* Exercise directions
All of the data below is to be output exactly as written.

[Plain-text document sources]
+ + + + + + +
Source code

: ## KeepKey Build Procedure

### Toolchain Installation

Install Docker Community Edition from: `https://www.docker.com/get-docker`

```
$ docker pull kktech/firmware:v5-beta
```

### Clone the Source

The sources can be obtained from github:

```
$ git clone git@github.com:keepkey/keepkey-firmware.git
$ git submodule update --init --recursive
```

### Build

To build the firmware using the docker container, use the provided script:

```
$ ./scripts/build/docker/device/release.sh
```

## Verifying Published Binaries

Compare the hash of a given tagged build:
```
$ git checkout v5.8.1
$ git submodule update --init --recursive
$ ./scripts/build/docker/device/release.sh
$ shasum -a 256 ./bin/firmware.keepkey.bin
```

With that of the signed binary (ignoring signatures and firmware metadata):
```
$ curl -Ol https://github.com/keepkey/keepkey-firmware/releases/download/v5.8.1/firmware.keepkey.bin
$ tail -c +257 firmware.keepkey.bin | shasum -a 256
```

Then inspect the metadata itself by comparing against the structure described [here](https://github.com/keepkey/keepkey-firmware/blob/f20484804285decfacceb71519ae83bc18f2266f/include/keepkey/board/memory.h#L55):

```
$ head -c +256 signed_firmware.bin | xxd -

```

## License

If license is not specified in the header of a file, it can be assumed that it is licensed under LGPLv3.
+ + + + + + +
* Task response
Source code

: ## KeepKey Build Procedure

### Toolchain Installation

Install Docker Community Edition from: `https://www.docker.com/get-docker`

```
$ docker pull kktech/firmware:v5-beta
```

### Clone the Source

The sources can be obtained from github:

```
$ git clone git@github.com:keepkey/keepkey-firmware.git
$ git submodule update --init --recursive
```

### Build

To build the firmware using the docker container, use the provided script:

```
$ ./scripts/build/docker/device/release.sh
```

## Verifying Published Binaries

Compare the hash of a given tagged build:
```
$ git checkout v5.8.1
$ git submodule update --init --recursive
$ ./scripts/build/docker/device/release.sh
$ shasum -a 256 ./bin/firmware.keepkey.bin
```

With that of the signed binary (ignoring signatures and firmware metadata):
```
$ curl -Ol https://github.com/keepkey/keepkey-firmware/releases/download/v5.8.1/firmware.keepkey.bin
$ tail -c +257 firmware.keepkey.bin | shasum -a 256
```

Then inspect the metadata itself by comparing against the structure described [here](https://github.com/keepkey/keepkey-firmware/blob/f20484804285decfacceb71519ae83bc18f2266f/include/keepkey/board/memory.h#L55):

```
$ head -c +256 signed_firmware.bin | xxd -

```

## License

If license is not specified in the header of a file, it can be assumed that it is licensed under LGPLv3.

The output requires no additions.